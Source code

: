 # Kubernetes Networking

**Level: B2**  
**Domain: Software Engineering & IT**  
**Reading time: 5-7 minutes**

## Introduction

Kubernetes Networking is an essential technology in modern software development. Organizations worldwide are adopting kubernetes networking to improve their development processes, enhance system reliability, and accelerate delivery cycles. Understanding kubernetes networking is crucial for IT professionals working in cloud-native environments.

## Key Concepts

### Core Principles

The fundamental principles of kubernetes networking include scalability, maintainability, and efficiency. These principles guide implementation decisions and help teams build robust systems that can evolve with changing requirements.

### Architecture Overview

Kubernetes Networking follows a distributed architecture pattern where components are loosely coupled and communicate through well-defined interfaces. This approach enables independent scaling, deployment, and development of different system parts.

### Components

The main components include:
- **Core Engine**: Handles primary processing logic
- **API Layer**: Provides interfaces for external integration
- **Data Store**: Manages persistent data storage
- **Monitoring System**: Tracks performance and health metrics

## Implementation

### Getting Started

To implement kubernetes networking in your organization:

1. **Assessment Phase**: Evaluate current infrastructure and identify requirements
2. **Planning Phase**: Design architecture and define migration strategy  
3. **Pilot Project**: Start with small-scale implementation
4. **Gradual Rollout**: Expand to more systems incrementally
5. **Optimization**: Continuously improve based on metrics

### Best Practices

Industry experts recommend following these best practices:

### Work task
Copy every line of the material in which the word "improve" occurs.

### Expected output
Kubernetes Networking is an essential technology in modern software development. Organizations worldwide are adopting kubernetes networking to improve their development processes, enhance system reliability, and accelerate delivery cycles. Understanding kubernetes networking is crucial for IT professionals working in cloud-native environments.
5. **Optimization**: Continuously improve based on metrics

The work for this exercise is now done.